We hold that the Secretary of the Army impermissibly contravened the provisions of Article 25, UCMJ, 10 U.S.C. § 825 (2000). However, we conclude that on these facts, the error was harmless. We therefore affirm.

I.

Prior to trial, on July 18, 2002, the garrison staff judge advocate for Fort Meade, Maryland, sent a memorandum to the garrison commander, who was the general court-martial convening authority (GCMCA) for the present case. The memorandum dealt with the selection of court members for Appellant’s trial. It recited, inter aha, that the GCMCA could not “detail officers assigned to the Medical Corps, Medical Specialist Corps, Army Nurse Corps, Dental Corps, Chaplain Corps, Veterinary Corps, nor those detailed to Inspector General duties as courts-martial panel members.” The authority for this statement was given as “AR 27-10, Chapter 7.” The parties stipulated that the GCMCA acted in accordance with this advice and did not detail any officer to the court-martial who fell within one of the prohibited classes. The parties further stipulated that the GCMCA had, at the time of selecting the panel, eleven officers within his general court-martial convening authority who were senior in grade or rank to Appellant but who fell within one of the prohibited classes.

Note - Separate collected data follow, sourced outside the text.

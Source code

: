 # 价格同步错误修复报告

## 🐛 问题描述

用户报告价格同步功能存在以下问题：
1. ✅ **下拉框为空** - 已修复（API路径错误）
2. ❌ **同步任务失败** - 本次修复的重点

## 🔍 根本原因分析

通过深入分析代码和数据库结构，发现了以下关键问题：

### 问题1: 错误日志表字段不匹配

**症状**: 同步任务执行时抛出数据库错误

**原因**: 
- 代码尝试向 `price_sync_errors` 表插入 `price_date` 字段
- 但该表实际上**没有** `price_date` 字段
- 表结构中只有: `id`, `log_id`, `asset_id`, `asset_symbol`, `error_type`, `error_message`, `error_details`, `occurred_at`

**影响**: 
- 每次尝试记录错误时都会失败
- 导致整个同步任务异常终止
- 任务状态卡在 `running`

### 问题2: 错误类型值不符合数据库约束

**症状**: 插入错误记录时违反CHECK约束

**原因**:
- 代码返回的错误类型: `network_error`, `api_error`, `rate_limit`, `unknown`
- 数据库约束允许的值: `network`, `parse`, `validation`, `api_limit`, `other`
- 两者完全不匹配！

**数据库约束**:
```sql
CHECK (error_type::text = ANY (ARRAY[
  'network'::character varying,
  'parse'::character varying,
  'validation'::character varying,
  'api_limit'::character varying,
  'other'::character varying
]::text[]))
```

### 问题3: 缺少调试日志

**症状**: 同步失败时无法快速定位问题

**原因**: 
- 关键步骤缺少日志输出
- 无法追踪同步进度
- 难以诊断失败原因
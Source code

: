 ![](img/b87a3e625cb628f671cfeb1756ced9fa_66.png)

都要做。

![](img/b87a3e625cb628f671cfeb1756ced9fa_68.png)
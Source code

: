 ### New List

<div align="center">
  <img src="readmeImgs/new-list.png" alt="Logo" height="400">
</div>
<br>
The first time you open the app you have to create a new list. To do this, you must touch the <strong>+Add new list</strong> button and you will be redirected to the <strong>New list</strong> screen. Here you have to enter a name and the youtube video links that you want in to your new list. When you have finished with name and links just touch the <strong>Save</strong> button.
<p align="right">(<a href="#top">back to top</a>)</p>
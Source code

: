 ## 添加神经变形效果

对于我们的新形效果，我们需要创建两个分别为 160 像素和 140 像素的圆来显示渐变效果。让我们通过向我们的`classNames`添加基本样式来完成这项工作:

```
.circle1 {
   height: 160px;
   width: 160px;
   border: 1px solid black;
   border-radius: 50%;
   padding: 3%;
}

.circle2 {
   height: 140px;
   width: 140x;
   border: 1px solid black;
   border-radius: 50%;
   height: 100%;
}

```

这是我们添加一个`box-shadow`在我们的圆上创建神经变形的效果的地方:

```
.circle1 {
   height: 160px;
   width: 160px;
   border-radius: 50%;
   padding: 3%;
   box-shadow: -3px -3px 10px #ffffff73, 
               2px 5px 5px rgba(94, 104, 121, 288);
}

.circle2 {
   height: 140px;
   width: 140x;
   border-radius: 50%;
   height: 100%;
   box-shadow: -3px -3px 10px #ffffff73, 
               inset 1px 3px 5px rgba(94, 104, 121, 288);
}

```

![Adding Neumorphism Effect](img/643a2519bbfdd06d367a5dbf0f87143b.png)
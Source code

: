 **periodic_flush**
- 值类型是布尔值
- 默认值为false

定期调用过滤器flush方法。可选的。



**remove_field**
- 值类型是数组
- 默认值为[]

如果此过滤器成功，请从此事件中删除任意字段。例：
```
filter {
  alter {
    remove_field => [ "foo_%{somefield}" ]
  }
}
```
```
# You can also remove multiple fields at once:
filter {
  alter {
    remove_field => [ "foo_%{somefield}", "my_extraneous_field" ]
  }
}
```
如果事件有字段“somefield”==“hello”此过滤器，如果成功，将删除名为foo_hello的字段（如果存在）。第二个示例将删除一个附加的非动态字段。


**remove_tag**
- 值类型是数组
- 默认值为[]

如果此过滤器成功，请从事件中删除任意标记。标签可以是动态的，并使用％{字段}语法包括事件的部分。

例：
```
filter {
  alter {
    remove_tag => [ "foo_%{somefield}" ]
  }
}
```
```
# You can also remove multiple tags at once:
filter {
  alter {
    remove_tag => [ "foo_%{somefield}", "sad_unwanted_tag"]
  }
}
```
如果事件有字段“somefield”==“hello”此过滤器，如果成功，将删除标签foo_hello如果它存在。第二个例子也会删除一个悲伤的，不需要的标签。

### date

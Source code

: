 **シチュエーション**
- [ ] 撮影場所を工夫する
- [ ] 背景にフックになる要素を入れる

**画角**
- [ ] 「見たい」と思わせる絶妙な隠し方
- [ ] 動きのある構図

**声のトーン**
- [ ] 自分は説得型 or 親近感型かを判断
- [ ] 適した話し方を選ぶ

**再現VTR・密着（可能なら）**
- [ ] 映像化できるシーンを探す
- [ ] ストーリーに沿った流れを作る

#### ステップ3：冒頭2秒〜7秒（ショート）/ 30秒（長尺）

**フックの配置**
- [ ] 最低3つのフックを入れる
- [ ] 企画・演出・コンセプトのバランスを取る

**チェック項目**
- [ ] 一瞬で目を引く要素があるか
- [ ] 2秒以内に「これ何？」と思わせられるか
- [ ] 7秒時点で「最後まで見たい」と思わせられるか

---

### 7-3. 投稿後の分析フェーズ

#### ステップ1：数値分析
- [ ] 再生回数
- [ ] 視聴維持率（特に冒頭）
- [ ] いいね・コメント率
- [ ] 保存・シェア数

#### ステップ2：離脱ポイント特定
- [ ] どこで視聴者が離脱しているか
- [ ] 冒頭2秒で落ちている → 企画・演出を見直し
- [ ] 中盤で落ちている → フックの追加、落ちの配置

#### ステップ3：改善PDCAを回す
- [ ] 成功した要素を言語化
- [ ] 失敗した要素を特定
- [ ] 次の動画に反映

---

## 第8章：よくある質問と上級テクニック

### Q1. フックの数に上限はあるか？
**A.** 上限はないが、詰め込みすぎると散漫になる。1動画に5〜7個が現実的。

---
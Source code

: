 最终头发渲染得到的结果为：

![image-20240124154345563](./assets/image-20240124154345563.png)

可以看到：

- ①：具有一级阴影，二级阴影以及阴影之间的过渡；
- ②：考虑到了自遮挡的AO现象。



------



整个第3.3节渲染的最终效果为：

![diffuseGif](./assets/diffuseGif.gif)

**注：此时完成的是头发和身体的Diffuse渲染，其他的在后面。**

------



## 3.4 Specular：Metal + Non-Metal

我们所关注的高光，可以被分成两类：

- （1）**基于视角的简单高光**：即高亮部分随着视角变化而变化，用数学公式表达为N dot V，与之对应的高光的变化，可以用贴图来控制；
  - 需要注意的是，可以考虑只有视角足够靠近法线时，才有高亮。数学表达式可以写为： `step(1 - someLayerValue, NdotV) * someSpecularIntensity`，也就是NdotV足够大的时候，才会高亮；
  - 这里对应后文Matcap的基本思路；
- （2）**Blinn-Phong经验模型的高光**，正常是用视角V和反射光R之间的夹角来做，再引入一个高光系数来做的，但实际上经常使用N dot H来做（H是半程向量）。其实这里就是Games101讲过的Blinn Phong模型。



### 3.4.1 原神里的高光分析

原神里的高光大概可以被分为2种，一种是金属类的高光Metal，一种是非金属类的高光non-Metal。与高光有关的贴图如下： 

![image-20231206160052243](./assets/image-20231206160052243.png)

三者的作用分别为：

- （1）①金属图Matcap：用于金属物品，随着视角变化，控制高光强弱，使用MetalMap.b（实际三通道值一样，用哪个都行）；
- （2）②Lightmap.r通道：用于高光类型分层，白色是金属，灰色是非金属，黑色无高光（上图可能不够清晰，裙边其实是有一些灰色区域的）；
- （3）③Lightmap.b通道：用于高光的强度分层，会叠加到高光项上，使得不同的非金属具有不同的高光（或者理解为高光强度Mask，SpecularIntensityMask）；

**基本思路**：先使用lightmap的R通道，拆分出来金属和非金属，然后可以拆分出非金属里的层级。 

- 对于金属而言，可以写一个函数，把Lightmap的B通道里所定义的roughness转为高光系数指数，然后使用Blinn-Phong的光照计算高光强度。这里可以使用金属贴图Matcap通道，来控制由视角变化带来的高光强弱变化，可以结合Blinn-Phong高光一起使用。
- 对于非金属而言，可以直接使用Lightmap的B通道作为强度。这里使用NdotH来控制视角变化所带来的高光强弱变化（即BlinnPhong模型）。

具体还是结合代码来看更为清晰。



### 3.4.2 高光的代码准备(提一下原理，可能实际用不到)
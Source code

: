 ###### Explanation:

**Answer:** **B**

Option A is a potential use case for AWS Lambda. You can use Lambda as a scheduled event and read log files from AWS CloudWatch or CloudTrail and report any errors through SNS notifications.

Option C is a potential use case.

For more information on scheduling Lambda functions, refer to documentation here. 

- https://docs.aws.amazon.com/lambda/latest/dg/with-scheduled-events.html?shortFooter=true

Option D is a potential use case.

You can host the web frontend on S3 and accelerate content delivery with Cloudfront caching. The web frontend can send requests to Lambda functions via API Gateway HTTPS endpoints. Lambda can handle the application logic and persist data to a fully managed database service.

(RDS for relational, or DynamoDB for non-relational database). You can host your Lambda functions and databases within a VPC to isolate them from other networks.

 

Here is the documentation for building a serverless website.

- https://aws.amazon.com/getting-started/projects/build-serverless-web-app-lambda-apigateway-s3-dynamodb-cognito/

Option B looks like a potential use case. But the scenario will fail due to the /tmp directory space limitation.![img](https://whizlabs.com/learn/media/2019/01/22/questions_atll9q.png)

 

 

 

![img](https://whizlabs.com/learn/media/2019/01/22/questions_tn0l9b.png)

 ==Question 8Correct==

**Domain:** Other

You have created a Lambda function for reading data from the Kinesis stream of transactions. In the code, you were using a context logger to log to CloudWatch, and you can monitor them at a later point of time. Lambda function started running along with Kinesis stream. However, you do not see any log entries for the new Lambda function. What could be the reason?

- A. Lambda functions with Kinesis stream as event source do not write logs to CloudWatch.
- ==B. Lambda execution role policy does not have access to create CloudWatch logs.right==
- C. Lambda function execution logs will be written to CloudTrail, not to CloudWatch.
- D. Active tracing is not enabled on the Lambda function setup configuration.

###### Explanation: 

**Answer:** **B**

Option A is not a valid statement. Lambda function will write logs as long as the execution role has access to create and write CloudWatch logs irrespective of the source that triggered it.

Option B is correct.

At trial, the defense moved for a new court-martial panel, arguing that the Secretary of the Army exceeded his authority in exempting officers of the branches, set out in Dep’t of the Army Reg. (AR) 27-10, Military Justice (Aug. 20, 1999), from service on courts-martial. The military judge made extensive findings of fact and law and denied the motion. The Army Court of Criminal Appeals affirmed, citing Chevron U.S.A, Inc. v. Natural Resources Defense Council, Inc., 467 U.S. 837, 104 S.Ct. 2778, 81 L.Ed.2d 694 (1984), and the analysis therein. Bartlett, 64 M. J. at 645-49.

II.

We review claims of error in the selection of members of courts-martial de novo as questions of law. United States v. Dowty, 60 M.J. 163, 171 (C.A.A.F.2004); United States v. Kirkland, 53 M.J. 22, 24 (C.A.A.F.2000).

At the outset, we are constrained to point out that although relied on by both sides, Chevron is inapposite to this case. Chevron deals with the deference given to an adminis[428]*428trative agency’s interpretation of a regulatory statute, the administration of which has been committed to it by Congress. 467 U.S. at 839, 104 S.Ct. 2778. That is not this case. Instead, here Congress has enacted a detailed statute — Article 25, UCMJ — which deals explicitly with the question of who may serve on courts-martial. Congress has further, in Article 36, UCMJ, 10 U.S.C. § 836 (2000), delegated to the President the authority to prescribe by regulation procedures for the trial of courts-martial, insofar as such regulations are not inconsistent with the UCMJ. United States v. Jenkins, 7 C.M.A. 261, 262-63, 22 C.M.R. 51, 52-53 (1956). Such regulations are also to be “uniform insofar as practicable.” Article 36(b), UCMJ.

A general and wholly separate statute, 10 U.S.C. § 3013 (2000), establishes the position of Secretary of the Army and grants the Secretary broad general powers over the Department of the Army. Subsection (g), in pertinent part, states:

(g) The Secretary of the Army may—
(1) assign, detail, and prescribe the duties of members of the Army and civilian personnel of the Department of the Army;
(3) prescribe regulations to carry out his functions, powers, and duties under this title.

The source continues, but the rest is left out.